It is a widely held view in the health care industry that no manufacturing process is as technically challenging to accomplish and maintain as the aseptic processing production of sterile drug products. Aseptic manufacturing of sterile products without terminal sterilization requires the complex melding of several skills and technologies.3 These technologies typically include sterilization of all product contact packaging components and product contact manufacturing equipment. The most challenging technological requirement is an environment that can be designed and operated in a manner that renders it as free of contaminating microorganisms as possible. The challenges and risks of aseptic processing have been well described and have resulted in complex regulatory compliance requirements and standards.4,5,6,7,8

The recent emergence of new types of health care products derived from biotechnology has imposed an even more difficult process control challenge than that of traditional aseptic processing. In research and development as well as production, some biotechnology processes, such as genetic therapy, require not only that the product is sterile but also that potentially hazardous materials such as virus vectors are absent. Aseptic process controls with simultaneous containment of process generated hazards requires exacting process and facility design as well as operational controls.

Facilities used solely for the control of product microbiological quality do not require the same level of critical activities as those used for aseptic processing. In these types of operations, the systematic control of microbial contamination need not approach perfection, but instead, it must be good enough to protect adequately the process or product contained within the clean environment (see chapter 60). Whereas these facilities may be less technically demanding than those built for aseptic processing, they nevertheless require careful consideration regarding design and operation.


ASEPTIC PROCESSING

The term aseptic processing has been widely used in the health care industry to describe the manufacturing of sterile products without the benefit of terminal sterilization. In the science of microbiology, the word aseptic means the absence of microbial contaminant capable of causing sepsis. Literally, the most concise description of aseptic is “without infection.” Thus, aseptic has a meaning that is quite distinct from that of sterility, where aseptic implies the elimination of all organisms having the ability to reproduce. In the health care field, the essential meaning of sterility is that any microorganisms in or on a material must be nonviable.

It is not surprising that there has been a heated debate for decades regarding the labeling of products that cannot be terminally sterilized. Some industry scientists have held that aseptically manufactured products could not accurately be labeled sterile.1 In spite of the firmly
held opinions on both sides of this issue, the word sterile continues to be used to describe both products manufactured aseptically and using terminal sterilization.
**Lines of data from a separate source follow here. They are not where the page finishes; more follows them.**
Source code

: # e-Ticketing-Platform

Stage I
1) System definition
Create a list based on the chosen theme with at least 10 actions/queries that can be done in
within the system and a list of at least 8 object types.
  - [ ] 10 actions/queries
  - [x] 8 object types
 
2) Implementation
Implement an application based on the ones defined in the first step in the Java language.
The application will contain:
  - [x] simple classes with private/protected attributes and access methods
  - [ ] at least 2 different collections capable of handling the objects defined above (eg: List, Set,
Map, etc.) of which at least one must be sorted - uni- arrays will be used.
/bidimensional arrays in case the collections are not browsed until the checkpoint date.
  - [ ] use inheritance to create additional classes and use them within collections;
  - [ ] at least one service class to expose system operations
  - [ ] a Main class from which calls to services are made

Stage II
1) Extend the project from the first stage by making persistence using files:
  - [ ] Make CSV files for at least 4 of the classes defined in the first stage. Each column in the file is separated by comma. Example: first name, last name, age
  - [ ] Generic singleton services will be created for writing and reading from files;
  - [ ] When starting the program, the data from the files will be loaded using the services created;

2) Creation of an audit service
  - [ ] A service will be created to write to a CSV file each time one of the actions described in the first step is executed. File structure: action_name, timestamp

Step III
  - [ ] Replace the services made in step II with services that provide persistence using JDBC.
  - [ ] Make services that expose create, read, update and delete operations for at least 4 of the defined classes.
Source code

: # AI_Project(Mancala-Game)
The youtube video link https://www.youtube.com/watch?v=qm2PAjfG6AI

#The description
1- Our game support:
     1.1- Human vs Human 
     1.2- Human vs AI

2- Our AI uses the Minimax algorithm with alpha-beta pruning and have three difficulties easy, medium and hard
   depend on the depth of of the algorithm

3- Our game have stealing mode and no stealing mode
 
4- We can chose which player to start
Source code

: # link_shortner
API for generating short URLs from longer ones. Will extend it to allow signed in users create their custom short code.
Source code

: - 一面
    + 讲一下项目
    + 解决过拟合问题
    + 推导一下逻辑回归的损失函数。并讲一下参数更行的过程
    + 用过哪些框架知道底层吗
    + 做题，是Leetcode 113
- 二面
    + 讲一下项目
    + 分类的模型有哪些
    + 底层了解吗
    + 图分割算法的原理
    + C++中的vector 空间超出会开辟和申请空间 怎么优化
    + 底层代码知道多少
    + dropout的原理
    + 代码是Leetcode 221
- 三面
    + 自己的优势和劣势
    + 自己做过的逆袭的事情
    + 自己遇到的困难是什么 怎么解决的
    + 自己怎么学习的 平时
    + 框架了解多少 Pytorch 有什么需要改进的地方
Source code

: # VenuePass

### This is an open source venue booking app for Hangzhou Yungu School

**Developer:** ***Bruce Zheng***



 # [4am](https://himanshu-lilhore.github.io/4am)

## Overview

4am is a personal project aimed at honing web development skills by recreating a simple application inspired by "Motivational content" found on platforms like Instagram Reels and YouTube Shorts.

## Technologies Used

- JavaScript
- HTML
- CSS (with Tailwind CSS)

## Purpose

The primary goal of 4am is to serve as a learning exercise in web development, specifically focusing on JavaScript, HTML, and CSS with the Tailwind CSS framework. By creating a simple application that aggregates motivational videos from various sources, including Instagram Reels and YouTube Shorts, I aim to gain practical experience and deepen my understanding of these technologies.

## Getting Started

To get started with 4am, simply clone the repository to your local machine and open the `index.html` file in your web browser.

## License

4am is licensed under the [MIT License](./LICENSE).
The regulatory application of the word sterile is not, it must be emphasized, a mere semantic distinction. Aseptic processing does not kill microorganisms, rather it functions to separate microorganisms from the product and prevent them from entering the product from the surrounding environment. Some microorganisms such as viruses are not always filterable and therefore may not be separable from the product stream. A further complication is that aseptic processing relies on environmental controls to prevent microorganisms from entering product containers, and attaining definitive proof of sterility in this aspect of manufacturing is dubious. So dubious in fact that it may be considered technically impossible both analytically and statistically.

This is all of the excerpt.